Segment Start: RECORDS SUPPLIED

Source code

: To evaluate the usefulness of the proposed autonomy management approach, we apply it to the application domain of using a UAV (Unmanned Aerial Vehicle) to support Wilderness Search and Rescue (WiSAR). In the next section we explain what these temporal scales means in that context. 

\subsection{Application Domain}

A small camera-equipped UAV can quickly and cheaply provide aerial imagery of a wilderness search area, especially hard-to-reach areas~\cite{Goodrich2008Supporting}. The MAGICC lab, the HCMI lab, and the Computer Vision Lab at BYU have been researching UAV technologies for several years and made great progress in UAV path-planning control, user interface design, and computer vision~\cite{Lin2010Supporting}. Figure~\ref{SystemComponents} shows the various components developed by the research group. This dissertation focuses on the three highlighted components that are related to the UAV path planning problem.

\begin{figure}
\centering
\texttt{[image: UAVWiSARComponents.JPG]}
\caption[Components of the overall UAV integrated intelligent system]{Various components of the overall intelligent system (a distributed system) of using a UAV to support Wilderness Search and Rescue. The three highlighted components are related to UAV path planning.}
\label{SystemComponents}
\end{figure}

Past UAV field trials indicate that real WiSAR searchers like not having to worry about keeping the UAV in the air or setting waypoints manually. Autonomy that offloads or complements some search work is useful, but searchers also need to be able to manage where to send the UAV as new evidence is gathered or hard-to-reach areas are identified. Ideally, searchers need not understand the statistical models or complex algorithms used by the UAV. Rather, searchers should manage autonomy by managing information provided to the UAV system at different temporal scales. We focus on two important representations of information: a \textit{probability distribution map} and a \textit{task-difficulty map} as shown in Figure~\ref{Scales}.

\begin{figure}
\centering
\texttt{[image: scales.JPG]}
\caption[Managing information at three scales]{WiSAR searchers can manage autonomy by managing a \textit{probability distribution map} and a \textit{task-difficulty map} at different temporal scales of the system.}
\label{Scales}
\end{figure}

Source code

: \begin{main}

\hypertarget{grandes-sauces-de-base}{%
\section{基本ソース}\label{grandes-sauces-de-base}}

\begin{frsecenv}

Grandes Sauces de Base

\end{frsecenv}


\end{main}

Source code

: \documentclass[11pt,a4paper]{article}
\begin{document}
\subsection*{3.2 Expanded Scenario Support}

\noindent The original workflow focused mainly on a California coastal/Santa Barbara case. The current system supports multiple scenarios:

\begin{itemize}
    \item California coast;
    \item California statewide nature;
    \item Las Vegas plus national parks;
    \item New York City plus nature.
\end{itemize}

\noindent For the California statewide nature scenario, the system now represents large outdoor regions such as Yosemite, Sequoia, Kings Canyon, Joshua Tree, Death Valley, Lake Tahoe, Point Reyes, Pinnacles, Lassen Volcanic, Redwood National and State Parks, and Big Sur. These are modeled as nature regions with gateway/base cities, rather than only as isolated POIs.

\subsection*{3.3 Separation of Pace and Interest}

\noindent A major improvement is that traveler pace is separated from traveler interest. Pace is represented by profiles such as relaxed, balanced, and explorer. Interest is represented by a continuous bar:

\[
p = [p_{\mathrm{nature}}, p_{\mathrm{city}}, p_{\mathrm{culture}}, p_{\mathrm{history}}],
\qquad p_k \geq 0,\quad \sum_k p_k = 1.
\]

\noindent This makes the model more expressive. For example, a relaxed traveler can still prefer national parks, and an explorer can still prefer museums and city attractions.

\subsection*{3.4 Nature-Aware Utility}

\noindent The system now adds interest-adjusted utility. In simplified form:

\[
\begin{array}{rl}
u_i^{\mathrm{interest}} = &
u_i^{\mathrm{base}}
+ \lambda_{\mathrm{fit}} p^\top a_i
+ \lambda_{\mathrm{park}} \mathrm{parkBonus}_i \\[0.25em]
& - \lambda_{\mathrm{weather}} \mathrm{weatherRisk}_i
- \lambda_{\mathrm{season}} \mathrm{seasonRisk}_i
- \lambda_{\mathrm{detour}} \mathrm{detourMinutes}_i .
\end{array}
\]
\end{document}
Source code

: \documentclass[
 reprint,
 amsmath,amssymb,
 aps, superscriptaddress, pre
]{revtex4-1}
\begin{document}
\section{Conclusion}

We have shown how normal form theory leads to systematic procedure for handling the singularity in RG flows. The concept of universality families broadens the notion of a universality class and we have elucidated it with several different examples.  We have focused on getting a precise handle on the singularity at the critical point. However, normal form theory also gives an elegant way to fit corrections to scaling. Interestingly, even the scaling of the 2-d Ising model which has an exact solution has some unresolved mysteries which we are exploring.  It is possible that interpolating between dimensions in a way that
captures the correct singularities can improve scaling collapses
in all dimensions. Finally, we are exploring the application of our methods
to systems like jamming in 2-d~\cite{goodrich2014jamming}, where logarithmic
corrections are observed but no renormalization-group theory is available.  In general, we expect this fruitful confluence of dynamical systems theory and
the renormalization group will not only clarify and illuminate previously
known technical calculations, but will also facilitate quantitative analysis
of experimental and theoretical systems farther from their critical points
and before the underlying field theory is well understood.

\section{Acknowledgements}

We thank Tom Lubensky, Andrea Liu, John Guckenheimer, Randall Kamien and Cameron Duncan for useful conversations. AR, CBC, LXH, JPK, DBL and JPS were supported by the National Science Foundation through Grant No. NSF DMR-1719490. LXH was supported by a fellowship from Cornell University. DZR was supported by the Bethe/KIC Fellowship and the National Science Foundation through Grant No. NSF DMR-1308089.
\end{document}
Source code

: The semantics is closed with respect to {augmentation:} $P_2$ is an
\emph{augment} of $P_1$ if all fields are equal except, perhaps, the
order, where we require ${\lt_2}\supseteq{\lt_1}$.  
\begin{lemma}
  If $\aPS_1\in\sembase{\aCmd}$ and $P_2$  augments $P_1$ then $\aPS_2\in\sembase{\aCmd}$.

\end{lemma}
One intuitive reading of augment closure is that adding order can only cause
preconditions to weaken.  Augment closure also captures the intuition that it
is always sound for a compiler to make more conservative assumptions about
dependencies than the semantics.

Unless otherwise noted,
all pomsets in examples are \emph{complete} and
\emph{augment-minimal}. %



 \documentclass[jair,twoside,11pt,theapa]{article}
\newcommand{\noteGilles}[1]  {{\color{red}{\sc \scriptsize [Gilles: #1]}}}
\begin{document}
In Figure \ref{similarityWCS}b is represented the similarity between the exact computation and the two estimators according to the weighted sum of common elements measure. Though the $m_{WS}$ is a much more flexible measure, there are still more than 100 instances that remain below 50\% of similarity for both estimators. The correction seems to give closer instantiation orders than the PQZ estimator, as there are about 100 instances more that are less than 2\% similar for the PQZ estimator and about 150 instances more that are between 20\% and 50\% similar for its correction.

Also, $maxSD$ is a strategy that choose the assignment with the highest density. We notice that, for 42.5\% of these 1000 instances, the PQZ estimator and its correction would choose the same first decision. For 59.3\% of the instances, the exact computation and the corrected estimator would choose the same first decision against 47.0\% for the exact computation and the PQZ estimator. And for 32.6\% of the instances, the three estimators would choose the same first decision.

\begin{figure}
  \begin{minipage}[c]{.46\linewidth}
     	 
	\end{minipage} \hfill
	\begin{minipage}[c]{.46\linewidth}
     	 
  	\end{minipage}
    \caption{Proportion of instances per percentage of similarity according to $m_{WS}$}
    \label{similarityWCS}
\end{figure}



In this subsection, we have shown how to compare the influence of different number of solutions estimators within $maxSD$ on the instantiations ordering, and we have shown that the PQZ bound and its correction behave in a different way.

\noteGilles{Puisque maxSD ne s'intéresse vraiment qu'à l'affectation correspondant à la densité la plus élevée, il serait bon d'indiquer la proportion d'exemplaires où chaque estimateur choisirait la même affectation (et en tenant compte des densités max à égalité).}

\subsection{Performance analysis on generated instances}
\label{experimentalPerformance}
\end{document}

Segment End: RECORDS SUPPLIED

### THE TASK
Copy every line above exactly.

### ANSWER SPACE
Source code

: To evaluate the usefulness of the proposed autonomy management approach, we apply it to the application domain of using a UAV (Unmanned Aerial Vehicle) to support Wilderness Search and Rescue (WiSAR). In the next section we explain what these temporal scales means in that context. 

\subsection{Application Domain}

A small camera-equipped UAV can quickly and cheaply provide aerial imagery of a wilderness search area, especially hard-to-reach areas~\cite{Goodrich2008Supporting}. The MAGICC lab, the HCMI lab, and the Computer Vision Lab at BYU have been researching UAV technologies for several years and made great progress in UAV path-planning control, user interface design, and computer vision~\cite{Lin2010Supporting}. Figure~\ref{SystemComponents} shows the various components developed by the research group. This dissertation focuses on the three highlighted components that are related to the UAV path planning problem.

\begin{figure}
\centering
\texttt{[image: UAVWiSARComponents.JPG]}
\caption[Components of the overall UAV integrated intelligent system]{Various components of the overall intelligent system (a distributed system) of using a UAV to support Wilderness Search and Rescue. The three highlighted components are related to UAV path planning.}
\label{SystemComponents}
\end{figure}

Past UAV field trials indicate that real WiSAR searchers like not having to worry about keeping the UAV in the air or setting waypoints manually. Autonomy that offloads or complements some search work is useful, but searchers also need to be able to manage where to send the UAV as new evidence is gathered or hard-to-reach areas are identified. Ideally, searchers need not understand the statistical models or complex algorithms used by the UAV. Rather, searchers should manage autonomy by managing information provided to the UAV system at different temporal scales. We focus on two important representations of information: a \textit{probability distribution map} and a \textit{task-difficulty map} as shown in Figure~\ref{Scales}.

\begin{figure}
\centering
\texttt{[image: scales.JPG]}
\caption[Managing information at three scales]{WiSAR searchers can manage autonomy by managing a \textit{probability distribution map} and a \textit{task-difficulty map} at different temporal scales of the system.}
\label{Scales}
\end{figure}

Source code

: \begin{main}

\hypertarget{grandes-sauces-de-base}{%
\section{基本ソース}\label{grandes-sauces-de-base}}

\begin{frsecenv}

Grandes Sauces de Base

\end{frsecenv}


\end{main}

Source code

: \documentclass[11pt,a4paper]{article}
\begin{document}
\subsection*{3.2 Expanded Scenario Support}

\noindent The original workflow focused mainly on a California coastal/Santa Barbara case. The current system supports multiple scenarios:

\begin{itemize}
    \item California coast;
    \item California statewide nature;
    \item Las Vegas plus national parks;
    \item New York City plus nature.
\end{itemize}

\noindent For the California statewide nature scenario, the system now represents large outdoor regions such as Yosemite, Sequoia, Kings Canyon, Joshua Tree, Death Valley, Lake Tahoe, Point Reyes, Pinnacles, Lassen Volcanic, Redwood National and State Parks, and Big Sur. These are modeled as nature regions with gateway/base cities, rather than only as isolated POIs.

\subsection*{3.3 Separation of Pace and Interest}

\noindent A major improvement is that traveler pace is separated from traveler interest. Pace is represented by profiles such as relaxed, balanced, and explorer. Interest is represented by a continuous bar:

\[
p = [p_{\mathrm{nature}}, p_{\mathrm{city}}, p_{\mathrm{culture}}, p_{\mathrm{history}}],
\qquad p_k \geq 0,\quad \sum_k p_k = 1.
\]

\noindent This makes the model more expressive. For example, a relaxed traveler can still prefer national parks, and an explorer can still prefer museums and city attractions.

\subsection*{3.4 Nature-Aware Utility}

\noindent The system now adds interest-adjusted utility. In simplified form:

\[
\begin{array}{rl}
u_i^{\mathrm{interest}} = &
u_i^{\mathrm{base}}
+ \lambda_{\mathrm{fit}} p^\top a_i
+ \lambda_{\mathrm{park}} \mathrm{parkBonus}_i \\[0.25em]
& - \lambda_{\mathrm{weather}} \mathrm{weatherRisk}_i
- \lambda_{\mathrm{season}} \mathrm{seasonRisk}_i
- \lambda_{\mathrm{detour}} \mathrm{detourMinutes}_i .
\end{array}
\]
\end{document}
Source code

: \documentclass[
 reprint,
 amsmath,amssymb,
 aps, superscriptaddress, pre
]{revtex4-1}
\begin{document}
\section{Conclusion}

We have shown how normal form theory leads to systematic procedure for handling the singularity in RG flows. The concept of universality families broadens the notion of a universality class and we have elucidated it with several different examples.  We have focused on getting a precise handle on the singularity at the critical point. However, normal form theory also gives an elegant way to fit corrections to scaling. Interestingly, even the scaling of the 2-d Ising model which has an exact solution has some unresolved mysteries which we are exploring.  It is possible that interpolating between dimensions in a way that
captures the correct singularities can improve scaling collapses
in all dimensions. Finally, we are exploring the application of our methods
to systems like jamming in 2-d~\cite{goodrich2014jamming}, where logarithmic
corrections are observed but no renormalization-group theory is available.  In general, we expect this fruitful confluence of dynamical systems theory and
the renormalization group will not only clarify and illuminate previously
known technical calculations, but will also facilitate quantitative analysis
of experimental and theoretical systems farther from their critical points
and before the underlying field theory is well understood.

\section{Acknowledgements}

We thank Tom Lubensky, Andrea Liu, John Guckenheimer, Randall Kamien and Cameron Duncan for useful conversations. AR, CBC, LXH, JPK, DBL and JPS were supported by the National Science Foundation through Grant No. NSF DMR-1719490. LXH was supported by a fellowship from Cornell University. DZR was supported by the Bethe/KIC Fellowship and the National Science Foundation through Grant No. NSF DMR-1308089.
\end{document}
Source code

: The semantics is closed with respect to {augmentation:} $P_2$ is an
\emph{augment} of $P_1$ if all fields are equal except, perhaps, the
order, where we require ${\lt_2}\supseteq{\lt_1}$.  
\begin{lemma}
  If $\aPS_1\in\sembase{\aCmd}$ and $P_2$  augments $P_1$ then $\aPS_2\in\sembase{\aCmd}$.

\end{lemma}
One intuitive reading of augment closure is that adding order can only cause
preconditions to weaken.  Augment closure also captures the intuition that it
is always sound for a compiler to make more conservative assumptions about
dependencies than the semantics.

Unless otherwise noted,
all pomsets in examples are \emph{complete} and
\emph{augment-minimal}. %



 \documentclass[jair,twoside,11pt,theapa]{article}
\newcommand{\noteGilles}[1]  {{\color{red}{\sc \scriptsize [Gilles: #1]}}}
\begin{document}
In Figure \ref{similarityWCS}b is represented the similarity between the exact computation and the two estimators according to the weighted sum of common elements measure. Though the $m_{WS}$ is a much more flexible measure, there are still more than 100 instances that remain below 50\% of similarity for both estimators. The correction seems to give closer instantiation orders than the PQZ estimator, as there are about 100 instances more that are less than 2\% similar for the PQZ estimator and about 150 instances more that are between 20\% and 50\% similar for its correction.

Also, $maxSD$ is a strategy that choose the assignment with the highest density. We notice that, for 42.5\% of these 1000 instances, the PQZ estimator and its correction would choose the same first decision. For 59.3\% of the instances, the exact computation and the corrected estimator would choose the same first decision against 47.0\% for the exact computation and the PQZ estimator. And for 32.6\% of the instances, the three estimators would choose the same first decision.

\begin{figure}
  \begin{minipage}[c]{.46\linewidth}
     	 
	\end{minipage} \hfill
	\begin{minipage}[c]{.46\linewidth}
     	 
  	\end{minipage}
    \caption{Proportion of instances per percentage of similarity according to $m_{WS}$}
    \label{similarityWCS}
\end{figure}



In this subsection, we have shown how to compare the influence of different number of solutions estimators within $maxSD$ on the instantiations ordering, and we have shown that the PQZ bound and its correction behave in a different way.

\noteGilles{Puisque maxSD ne s'intéresse vraiment qu'à l'affectation correspondant à la densité la plus élevée, il serait bon d'indiquer la proportion d'exemplaires où chaque estimateur choisirait la même affectation (et en tenant compte des densités max à égalité).}

\subsection{Performance analysis on generated instances}
\label{experimentalPerformance}
\end{document}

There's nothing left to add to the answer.